Your instructions: In this exercise, the data must be written out exactly.

Records provided:
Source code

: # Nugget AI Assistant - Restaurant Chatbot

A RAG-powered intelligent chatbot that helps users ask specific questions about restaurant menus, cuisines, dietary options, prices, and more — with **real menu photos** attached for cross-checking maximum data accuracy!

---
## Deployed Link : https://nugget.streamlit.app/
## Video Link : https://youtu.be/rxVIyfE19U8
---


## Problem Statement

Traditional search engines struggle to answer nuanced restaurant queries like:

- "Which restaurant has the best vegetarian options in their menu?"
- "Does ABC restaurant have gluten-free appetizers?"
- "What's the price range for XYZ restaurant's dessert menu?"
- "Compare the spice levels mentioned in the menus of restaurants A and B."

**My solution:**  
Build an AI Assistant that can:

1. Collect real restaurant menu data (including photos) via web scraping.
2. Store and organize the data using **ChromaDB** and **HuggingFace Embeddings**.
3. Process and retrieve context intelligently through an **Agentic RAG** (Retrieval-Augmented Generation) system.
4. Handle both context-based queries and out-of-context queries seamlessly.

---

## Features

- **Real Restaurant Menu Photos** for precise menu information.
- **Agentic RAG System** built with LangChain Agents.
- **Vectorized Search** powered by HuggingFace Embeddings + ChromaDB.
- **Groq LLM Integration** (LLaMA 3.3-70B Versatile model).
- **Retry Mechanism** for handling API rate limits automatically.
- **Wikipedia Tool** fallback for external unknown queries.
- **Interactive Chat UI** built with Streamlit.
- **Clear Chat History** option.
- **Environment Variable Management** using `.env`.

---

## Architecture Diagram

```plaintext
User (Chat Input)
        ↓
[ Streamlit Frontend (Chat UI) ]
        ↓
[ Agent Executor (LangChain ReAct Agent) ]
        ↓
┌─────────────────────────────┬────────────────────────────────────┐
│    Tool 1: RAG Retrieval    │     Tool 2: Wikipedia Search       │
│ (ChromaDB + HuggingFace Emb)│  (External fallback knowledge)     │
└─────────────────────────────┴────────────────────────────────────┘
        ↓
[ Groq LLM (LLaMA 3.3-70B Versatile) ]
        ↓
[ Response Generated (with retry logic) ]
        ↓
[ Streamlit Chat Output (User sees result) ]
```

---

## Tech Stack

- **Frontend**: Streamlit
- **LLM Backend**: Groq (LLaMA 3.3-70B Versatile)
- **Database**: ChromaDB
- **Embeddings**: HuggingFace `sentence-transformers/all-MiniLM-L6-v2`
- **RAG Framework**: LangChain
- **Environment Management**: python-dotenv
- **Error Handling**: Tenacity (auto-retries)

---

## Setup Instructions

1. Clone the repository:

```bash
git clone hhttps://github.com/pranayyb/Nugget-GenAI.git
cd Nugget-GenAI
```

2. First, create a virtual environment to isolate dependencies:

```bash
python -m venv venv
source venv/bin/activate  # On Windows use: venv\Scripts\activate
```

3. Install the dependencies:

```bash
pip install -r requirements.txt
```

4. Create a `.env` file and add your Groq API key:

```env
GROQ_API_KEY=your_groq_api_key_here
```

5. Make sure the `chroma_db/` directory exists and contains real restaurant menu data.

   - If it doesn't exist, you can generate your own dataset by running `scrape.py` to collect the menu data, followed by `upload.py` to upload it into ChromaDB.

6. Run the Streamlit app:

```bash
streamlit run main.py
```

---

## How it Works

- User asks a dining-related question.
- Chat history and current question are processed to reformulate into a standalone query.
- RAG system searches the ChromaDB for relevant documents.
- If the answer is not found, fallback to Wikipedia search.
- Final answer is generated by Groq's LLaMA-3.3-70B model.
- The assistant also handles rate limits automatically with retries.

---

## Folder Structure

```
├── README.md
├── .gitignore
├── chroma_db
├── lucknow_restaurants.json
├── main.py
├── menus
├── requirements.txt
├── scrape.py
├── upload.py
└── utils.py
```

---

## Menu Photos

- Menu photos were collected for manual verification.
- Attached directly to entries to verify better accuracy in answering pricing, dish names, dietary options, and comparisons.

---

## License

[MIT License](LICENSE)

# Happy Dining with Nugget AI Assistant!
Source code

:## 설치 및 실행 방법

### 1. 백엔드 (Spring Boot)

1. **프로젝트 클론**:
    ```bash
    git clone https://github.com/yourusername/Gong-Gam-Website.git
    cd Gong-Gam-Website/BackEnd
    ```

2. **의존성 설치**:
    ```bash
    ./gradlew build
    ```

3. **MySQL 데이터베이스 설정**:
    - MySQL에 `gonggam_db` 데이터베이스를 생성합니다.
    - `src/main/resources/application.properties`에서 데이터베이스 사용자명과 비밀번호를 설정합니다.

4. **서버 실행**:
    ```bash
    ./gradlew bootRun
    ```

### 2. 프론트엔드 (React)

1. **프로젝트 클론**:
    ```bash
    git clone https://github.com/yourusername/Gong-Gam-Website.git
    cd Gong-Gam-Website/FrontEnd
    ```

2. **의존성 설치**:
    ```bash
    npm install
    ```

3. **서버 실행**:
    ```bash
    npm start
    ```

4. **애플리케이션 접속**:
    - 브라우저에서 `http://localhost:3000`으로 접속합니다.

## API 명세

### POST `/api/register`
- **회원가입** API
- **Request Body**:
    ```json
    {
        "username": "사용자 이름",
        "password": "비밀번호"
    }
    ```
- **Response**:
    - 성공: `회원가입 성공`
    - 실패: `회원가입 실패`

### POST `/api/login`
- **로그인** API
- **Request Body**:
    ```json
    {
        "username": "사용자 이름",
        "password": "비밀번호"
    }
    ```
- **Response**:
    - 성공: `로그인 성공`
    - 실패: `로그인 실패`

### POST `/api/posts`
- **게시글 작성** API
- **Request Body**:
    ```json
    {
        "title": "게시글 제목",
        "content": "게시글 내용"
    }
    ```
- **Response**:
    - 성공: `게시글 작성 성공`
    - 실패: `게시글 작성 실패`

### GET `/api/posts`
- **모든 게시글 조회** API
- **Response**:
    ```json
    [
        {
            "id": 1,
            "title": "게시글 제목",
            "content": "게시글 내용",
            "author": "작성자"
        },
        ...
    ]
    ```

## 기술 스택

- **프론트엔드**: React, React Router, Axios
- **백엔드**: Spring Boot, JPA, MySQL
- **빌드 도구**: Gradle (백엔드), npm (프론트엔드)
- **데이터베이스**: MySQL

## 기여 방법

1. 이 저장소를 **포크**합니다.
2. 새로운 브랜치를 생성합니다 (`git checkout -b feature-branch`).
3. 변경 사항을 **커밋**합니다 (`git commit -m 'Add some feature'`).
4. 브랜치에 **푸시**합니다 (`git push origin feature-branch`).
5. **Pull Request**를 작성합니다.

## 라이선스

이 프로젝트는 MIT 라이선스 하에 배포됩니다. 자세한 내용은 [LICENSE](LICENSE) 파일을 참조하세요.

Response:
Source code

: # Nugget AI Assistant - Restaurant Chatbot

A RAG-powered intelligent chatbot that helps users ask specific questions about restaurant menus, cuisines, dietary options, prices, and more — with **real menu photos** attached for cross-checking maximum data accuracy!

---
## Deployed Link : https://nugget.streamlit.app/
## Video Link : https://youtu.be/rxVIyfE19U8
---


## Problem Statement

Traditional search engines struggle to answer nuanced restaurant queries like:

- "Which restaurant has the best vegetarian options in their menu?"
- "Does ABC restaurant have gluten-free appetizers?"
- "What's the price range for XYZ restaurant's dessert menu?"
- "Compare the spice levels mentioned in the menus of restaurants A and B."

**My solution:**  
Build an AI Assistant that can:

1. Collect real restaurant menu data (including photos) via web scraping.
2. Store and organize the data using **ChromaDB** and **HuggingFace Embeddings**.
3. Process and retrieve context intelligently through an **Agentic RAG** (Retrieval-Augmented Generation) system.
4. Handle both context-based queries and out-of-context queries seamlessly.

---

## Features

- **Real Restaurant Menu Photos** for precise menu information.
- **Agentic RAG System** built with LangChain Agents.
- **Vectorized Search** powered by HuggingFace Embeddings + ChromaDB.
- **Groq LLM Integration** (LLaMA 3.3-70B Versatile model).
- **Retry Mechanism** for handling API rate limits automatically.
- **Wikipedia Tool** fallback for external unknown queries.
- **Interactive Chat UI** built with Streamlit.
- **Clear Chat History** option.
- **Environment Variable Management** using `.env`.

---

## Architecture Diagram

```plaintext
User (Chat Input)
        ↓
[ Streamlit Frontend (Chat UI) ]
        ↓
[ Agent Executor (LangChain ReAct Agent) ]
        ↓
┌─────────────────────────────┬────────────────────────────────────┐
│    Tool 1: RAG Retrieval    │     Tool 2: Wikipedia Search       │
│ (ChromaDB + HuggingFace Emb)│  (External fallback knowledge)     │
└─────────────────────────────┴────────────────────────────────────┘
        ↓
[ Groq LLM (LLaMA 3.3-70B Versatile) ]
        ↓
[ Response Generated (with retry logic) ]
        ↓
[ Streamlit Chat Output (User sees result) ]
```

---

## Tech Stack

- **Frontend**: Streamlit
- **LLM Backend**: Groq (LLaMA 3.3-70B Versatile)
- **Database**: ChromaDB
- **Embeddings**: HuggingFace `sentence-transformers/all-MiniLM-L6-v2`
- **RAG Framework**: LangChain
- **Environment Management**: python-dotenv
- **Error Handling**: Tenacity (auto-retries)

---

## Setup Instructions

1. Clone the repository:

```bash
git clone hhttps://github.com/pranayyb/Nugget-GenAI.git
cd Nugget-GenAI
```

2. First, create a virtual environment to isolate dependencies:

```bash
python -m venv venv
source venv/bin/activate  # On Windows use: venv\Scripts\activate
```

3. Install the dependencies:

```bash
pip install -r requirements.txt
```

4. Create a `.env` file and add your Groq API key:

```env
GROQ_API_KEY=your_groq_api_key_here
```

5. Make sure the `chroma_db/` directory exists and contains real restaurant menu data.

   - If it doesn't exist, you can generate your own dataset by running `scrape.py` to collect the menu data, followed by `upload.py` to upload it into ChromaDB.

6. Run the Streamlit app:

```bash
streamlit run main.py
```

---

## How it Works

- User asks a dining-related question.
- Chat history and current question are processed to reformulate into a standalone query.
- RAG system searches the ChromaDB for relevant documents.
- If the answer is not found, fallback to Wikipedia search.
- Final answer is generated by Groq's LLaMA-3.3-70B model.
- The assistant also handles rate limits automatically with retries.

---

## Folder Structure

```
├── README.md
├── .gitignore
├── chroma_db
├── lucknow_restaurants.json
├── main.py
├── menus
├── requirements.txt
├── scrape.py
├── upload.py
└── utils.py
```

---

## Menu Photos

- Menu photos were collected for manual verification.
- Attached directly to entries to verify better accuracy in answering pricing, dish names, dietary options, and comparisons.

---

## License

[MIT License](LICENSE)

# Happy Dining with Nugget AI Assistant!
Source code

:## 설치 및 실행 방법

### 1. 백엔드 (Spring Boot)

1. **프로젝트 클론**:
    ```bash
    git clone https://github.com/yourusername/Gong-Gam-Website.git
    cd Gong-Gam-Website/BackEnd
    ```

2. **의존성 설치**:
    ```bash
    ./gradlew build
    ```

3. **MySQL 데이터베이스 설정**:
    - MySQL에 `gonggam_db` 데이터베이스를 생성합니다.
    - `src/main/resources/application.properties`에서 데이터베이스 사용자명과 비밀번호를 설정합니다.

4. **서버 실행**:
    ```bash
    ./gradlew bootRun
    ```

### 2. 프론트엔드 (React)

1. **프로젝트 클론**:
    ```bash
    git clone https://github.com/yourusername/Gong-Gam-Website.git
    cd Gong-Gam-Website/FrontEnd
    ```

2. **의존성 설치**:
    ```bash
    npm install
    ```

3. **서버 실행**:
    ```bash
    npm start
    ```

4. **애플리케이션 접속**:
    - 브라우저에서 `http://localhost:3000`으로 접속합니다.

## API 명세

### POST `/api/register`
- **회원가입** API
- **Request Body**:
    ```json
    {
        "username": "사용자 이름",
        "password": "비밀번호"
    }
    ```
- **Response**:
    - 성공: `회원가입 성공`
    - 실패: `회원가입 실패`

### POST `/api/login`
- **로그인** API
- **Request Body**:
    ```json
    {
        "username": "사용자 이름",
        "password": "비밀번호"
    }
    ```
- **Response**:
    - 성공: `로그인 성공`
    - 실패: `로그인 실패`

### POST `/api/posts`
- **게시글 작성** API
- **Request Body**:
    ```json
    {
        "title": "게시글 제목",
        "content": "게시글 내용"
    }
    ```
- **Response**:
    - 성공: `게시글 작성 성공`
    - 실패: `게시글 작성 실패`

### GET `/api/posts`
- **모든 게시글 조회** API
- **Response**:
    ```json
    [
        {
            "id": 1,
            "title": "게시글 제목",
            "content": "게시글 내용",
            "author": "작성자"
        },
        ...
    ]
    ```

## 기술 스택

- **프론트엔드**: React, React Router, Axios
- **백엔드**: Spring Boot, JPA, MySQL
- **빌드 도구**: Gradle (백엔드), npm (프론트엔드)
- **데이터베이스**: MySQL

## 기여 방법

1. 이 저장소를 **포크**합니다.
2. 새로운 브랜치를 생성합니다 (`git checkout -b feature-branch`).
3. 변경 사항을 **커밋**합니다 (`git commit -m 'Add some feature'`).
4. 브랜치에 **푸시**합니다 (`git push origin feature-branch`).
5. **Pull Request**를 작성합니다.

## 라이선스

이 프로젝트는 MIT 라이선스 하에 배포됩니다. 자세한 내용은 [LICENSE](LICENSE) 파일을 참조하세요.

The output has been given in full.